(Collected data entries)

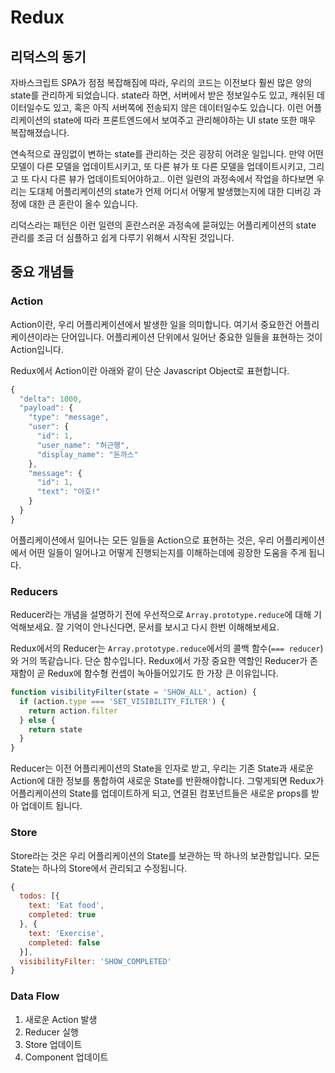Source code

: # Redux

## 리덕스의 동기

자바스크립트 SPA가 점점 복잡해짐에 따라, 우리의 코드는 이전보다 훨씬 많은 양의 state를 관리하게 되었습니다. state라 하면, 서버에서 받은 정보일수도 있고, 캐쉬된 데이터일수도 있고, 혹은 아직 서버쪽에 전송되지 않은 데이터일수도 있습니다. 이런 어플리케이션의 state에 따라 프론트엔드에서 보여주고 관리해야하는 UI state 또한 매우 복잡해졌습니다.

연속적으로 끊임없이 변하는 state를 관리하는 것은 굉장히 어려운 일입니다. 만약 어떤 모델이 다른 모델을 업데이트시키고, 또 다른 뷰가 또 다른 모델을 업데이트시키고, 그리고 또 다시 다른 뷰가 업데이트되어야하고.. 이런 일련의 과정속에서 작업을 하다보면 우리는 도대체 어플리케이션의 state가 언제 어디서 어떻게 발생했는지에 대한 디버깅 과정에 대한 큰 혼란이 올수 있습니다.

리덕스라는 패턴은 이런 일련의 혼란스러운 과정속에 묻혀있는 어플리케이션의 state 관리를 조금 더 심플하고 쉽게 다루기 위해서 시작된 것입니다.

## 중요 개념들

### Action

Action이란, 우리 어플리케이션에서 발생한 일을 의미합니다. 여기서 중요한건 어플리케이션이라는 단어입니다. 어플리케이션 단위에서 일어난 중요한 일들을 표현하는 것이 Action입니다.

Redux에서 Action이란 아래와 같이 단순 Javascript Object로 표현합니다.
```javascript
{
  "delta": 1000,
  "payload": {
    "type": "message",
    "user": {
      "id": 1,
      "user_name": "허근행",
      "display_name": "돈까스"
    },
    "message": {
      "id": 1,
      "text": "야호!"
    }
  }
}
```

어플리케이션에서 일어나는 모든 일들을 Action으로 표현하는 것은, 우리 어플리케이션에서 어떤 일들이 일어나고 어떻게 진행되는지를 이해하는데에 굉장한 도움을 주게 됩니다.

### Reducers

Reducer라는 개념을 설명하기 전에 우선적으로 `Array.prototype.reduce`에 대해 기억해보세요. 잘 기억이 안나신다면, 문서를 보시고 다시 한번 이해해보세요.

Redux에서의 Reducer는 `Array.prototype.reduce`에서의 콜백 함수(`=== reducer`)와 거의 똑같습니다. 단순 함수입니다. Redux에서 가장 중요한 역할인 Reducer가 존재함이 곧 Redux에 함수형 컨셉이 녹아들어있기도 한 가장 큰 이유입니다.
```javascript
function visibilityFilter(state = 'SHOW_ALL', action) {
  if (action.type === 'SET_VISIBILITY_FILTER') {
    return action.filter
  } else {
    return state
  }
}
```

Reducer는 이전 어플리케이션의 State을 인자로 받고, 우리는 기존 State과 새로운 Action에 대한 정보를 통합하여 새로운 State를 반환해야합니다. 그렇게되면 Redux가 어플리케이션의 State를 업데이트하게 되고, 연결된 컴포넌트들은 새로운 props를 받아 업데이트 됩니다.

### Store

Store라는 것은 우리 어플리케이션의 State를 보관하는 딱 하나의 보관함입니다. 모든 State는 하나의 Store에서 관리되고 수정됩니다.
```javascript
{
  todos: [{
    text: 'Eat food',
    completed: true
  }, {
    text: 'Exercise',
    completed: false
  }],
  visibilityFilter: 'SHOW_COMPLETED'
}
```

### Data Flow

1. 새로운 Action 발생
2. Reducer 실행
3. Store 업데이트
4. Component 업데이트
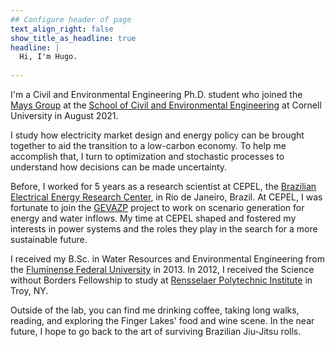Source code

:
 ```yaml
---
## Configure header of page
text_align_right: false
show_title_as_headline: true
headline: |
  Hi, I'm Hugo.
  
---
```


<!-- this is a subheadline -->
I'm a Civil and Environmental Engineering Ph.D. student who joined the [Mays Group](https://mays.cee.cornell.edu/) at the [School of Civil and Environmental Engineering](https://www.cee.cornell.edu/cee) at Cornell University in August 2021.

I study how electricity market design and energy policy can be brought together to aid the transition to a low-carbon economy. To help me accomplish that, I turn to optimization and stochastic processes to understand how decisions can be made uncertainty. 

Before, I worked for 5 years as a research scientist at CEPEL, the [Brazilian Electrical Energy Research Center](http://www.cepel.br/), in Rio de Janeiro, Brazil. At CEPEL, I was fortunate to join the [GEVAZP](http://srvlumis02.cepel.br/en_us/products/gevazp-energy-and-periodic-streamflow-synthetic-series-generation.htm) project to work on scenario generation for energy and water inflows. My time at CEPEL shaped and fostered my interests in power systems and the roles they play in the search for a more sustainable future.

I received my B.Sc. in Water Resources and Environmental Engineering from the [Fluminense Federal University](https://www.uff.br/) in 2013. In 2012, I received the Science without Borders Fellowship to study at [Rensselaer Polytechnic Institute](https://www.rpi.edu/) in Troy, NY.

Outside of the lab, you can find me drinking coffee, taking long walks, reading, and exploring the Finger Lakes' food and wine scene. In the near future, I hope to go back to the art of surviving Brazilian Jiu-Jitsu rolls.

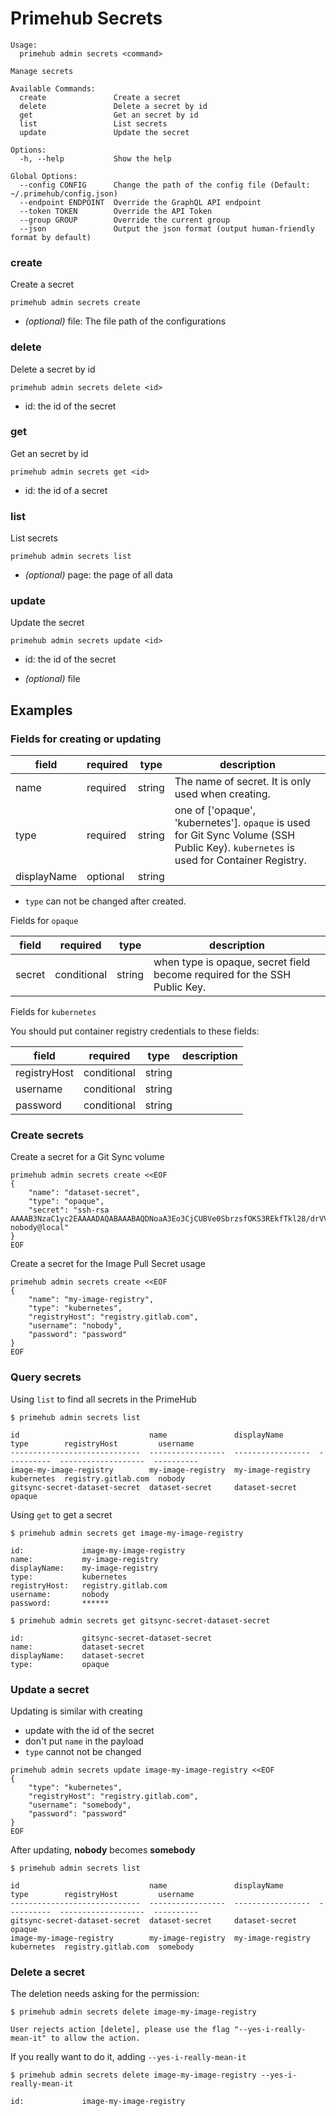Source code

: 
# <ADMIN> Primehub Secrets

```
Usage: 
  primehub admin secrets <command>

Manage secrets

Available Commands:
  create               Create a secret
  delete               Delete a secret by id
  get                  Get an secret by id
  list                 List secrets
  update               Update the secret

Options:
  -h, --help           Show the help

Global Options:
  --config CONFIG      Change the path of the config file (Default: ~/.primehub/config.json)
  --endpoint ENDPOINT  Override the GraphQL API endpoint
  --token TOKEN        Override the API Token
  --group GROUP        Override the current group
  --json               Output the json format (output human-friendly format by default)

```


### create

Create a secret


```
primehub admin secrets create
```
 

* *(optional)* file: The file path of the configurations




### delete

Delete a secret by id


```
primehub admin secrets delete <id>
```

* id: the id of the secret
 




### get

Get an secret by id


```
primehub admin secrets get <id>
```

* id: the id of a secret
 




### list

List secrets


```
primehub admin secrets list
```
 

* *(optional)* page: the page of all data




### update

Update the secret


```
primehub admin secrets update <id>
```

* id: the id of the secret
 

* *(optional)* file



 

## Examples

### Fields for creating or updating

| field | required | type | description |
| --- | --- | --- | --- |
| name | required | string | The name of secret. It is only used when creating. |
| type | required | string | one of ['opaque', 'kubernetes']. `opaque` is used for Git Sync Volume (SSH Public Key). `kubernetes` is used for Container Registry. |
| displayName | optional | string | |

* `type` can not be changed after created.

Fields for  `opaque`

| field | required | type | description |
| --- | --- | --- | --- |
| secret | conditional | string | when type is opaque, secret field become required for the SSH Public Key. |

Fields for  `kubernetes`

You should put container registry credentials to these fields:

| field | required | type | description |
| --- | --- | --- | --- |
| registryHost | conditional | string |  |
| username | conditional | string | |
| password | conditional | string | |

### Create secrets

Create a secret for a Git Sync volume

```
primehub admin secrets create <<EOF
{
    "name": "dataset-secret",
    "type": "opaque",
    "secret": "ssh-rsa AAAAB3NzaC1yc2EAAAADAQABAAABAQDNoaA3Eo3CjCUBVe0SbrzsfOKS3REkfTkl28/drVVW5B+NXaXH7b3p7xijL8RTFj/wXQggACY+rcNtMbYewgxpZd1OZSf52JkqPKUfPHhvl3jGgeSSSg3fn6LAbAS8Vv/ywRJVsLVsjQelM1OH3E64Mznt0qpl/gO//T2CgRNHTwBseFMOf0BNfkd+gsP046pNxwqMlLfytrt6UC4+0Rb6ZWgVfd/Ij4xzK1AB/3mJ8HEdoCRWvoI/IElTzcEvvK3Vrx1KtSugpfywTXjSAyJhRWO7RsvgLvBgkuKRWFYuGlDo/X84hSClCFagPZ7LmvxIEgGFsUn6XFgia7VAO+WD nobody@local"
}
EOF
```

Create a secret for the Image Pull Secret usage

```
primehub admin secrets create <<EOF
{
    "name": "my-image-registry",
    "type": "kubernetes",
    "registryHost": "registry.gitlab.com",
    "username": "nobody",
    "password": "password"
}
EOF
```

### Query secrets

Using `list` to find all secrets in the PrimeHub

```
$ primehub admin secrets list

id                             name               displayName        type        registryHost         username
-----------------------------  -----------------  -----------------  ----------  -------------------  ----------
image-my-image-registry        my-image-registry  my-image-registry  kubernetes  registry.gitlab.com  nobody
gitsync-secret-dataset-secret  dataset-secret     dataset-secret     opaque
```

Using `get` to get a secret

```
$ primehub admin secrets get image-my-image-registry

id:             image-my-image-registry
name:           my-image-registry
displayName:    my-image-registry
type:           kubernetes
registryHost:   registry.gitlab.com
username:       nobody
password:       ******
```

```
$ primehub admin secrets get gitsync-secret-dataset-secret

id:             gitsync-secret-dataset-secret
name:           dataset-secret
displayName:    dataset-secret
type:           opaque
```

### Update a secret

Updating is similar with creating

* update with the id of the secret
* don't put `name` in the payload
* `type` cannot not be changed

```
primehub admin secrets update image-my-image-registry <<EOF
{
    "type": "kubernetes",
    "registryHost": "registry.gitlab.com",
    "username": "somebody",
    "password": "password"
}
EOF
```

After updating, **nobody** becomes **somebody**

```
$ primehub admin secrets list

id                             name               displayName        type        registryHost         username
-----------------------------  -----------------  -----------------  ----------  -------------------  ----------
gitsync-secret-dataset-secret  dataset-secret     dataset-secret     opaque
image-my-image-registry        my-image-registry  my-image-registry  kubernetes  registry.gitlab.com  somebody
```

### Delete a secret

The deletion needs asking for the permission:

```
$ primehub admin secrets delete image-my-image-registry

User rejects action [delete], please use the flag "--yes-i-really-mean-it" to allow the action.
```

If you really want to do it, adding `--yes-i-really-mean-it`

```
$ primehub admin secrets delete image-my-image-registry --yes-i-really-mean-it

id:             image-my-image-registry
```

▸ **AIM OF THE TASK**: All lines from the beginning of the entries above to the line containing "Action이란, 우리 어플리케이션에서", inclusive, should be printed exactly, apart from the pictures.

▸ **OUTPUT BELOW**:
Source code

: # Redux

## 리덕스의 동기

자바스크립트 SPA가 점점 복잡해짐에 따라, 우리의 코드는 이전보다 훨씬 많은 양의 state를 관리하게 되었습니다. state라 하면, 서버에서 받은 정보일수도 있고, 캐쉬된 데이터일수도 있고, 혹은 아직 서버쪽에 전송되지 않은 데이터일수도 있습니다. 이런 어플리케이션의 state에 따라 프론트엔드에서 보여주고 관리해야하는 UI state 또한 매우 복잡해졌습니다.

연속적으로 끊임없이 변하는 state를 관리하는 것은 굉장히 어려운 일입니다. 만약 어떤 모델이 다른 모델을 업데이트시키고, 또 다른 뷰가 또 다른 모델을 업데이트시키고, 그리고 또 다시 다른 뷰가 업데이트되어야하고.. 이런 일련의 과정속에서 작업을 하다보면 우리는 도대체 어플리케이션의 state가 언제 어디서 어떻게 발생했는지에 대한 디버깅 과정에 대한 큰 혼란이 올수 있습니다.

리덕스라는 패턴은 이런 일련의 혼란스러운 과정속에 묻혀있는 어플리케이션의 state 관리를 조금 더 심플하고 쉽게 다루기 위해서 시작된 것입니다.

## 중요 개념들

### Action

Action이란, 우리 어플리케이션에서 발생한 일을 의미합니다. 여기서 중요한건 어플리케이션이라는 단어입니다. 어플리케이션 단위에서 일어난 중요한 일들을 표현하는 것이 Action입니다.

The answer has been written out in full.